**Task input:**
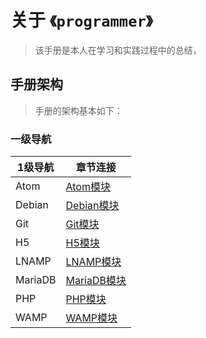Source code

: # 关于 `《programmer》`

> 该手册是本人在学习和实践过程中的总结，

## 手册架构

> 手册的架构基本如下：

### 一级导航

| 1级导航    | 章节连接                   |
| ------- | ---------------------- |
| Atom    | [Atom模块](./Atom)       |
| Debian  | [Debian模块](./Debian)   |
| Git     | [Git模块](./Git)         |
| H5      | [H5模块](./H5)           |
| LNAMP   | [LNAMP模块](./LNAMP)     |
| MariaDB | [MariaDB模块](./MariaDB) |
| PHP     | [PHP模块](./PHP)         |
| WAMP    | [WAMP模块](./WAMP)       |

**Exercise goal:** The reply must consist of the complete listing, reproduced exactly, with no images.

**Task result:**
Source code

: # 关于 `《programmer》`

> 该手册是本人在学习和实践过程中的总结，

## 手册架构

> 手册的架构基本如下：

### 一级导航

| 1级导航    | 章节连接                   |
| ------- | ---------------------- |
| Atom    | [Atom模块](./Atom)       |
| Debian  | [Debian模块](./Debian)   |
| Git     | [Git模块](./Git)         |
| H5      | [H5模块](./H5)           |
| LNAMP   | [LNAMP模块](./LNAMP)     |
| MariaDB | [MariaDB模块](./MariaDB) |
| PHP     | [PHP模块](./PHP)         |
| WAMP    | [WAMP模块](./WAMP)       |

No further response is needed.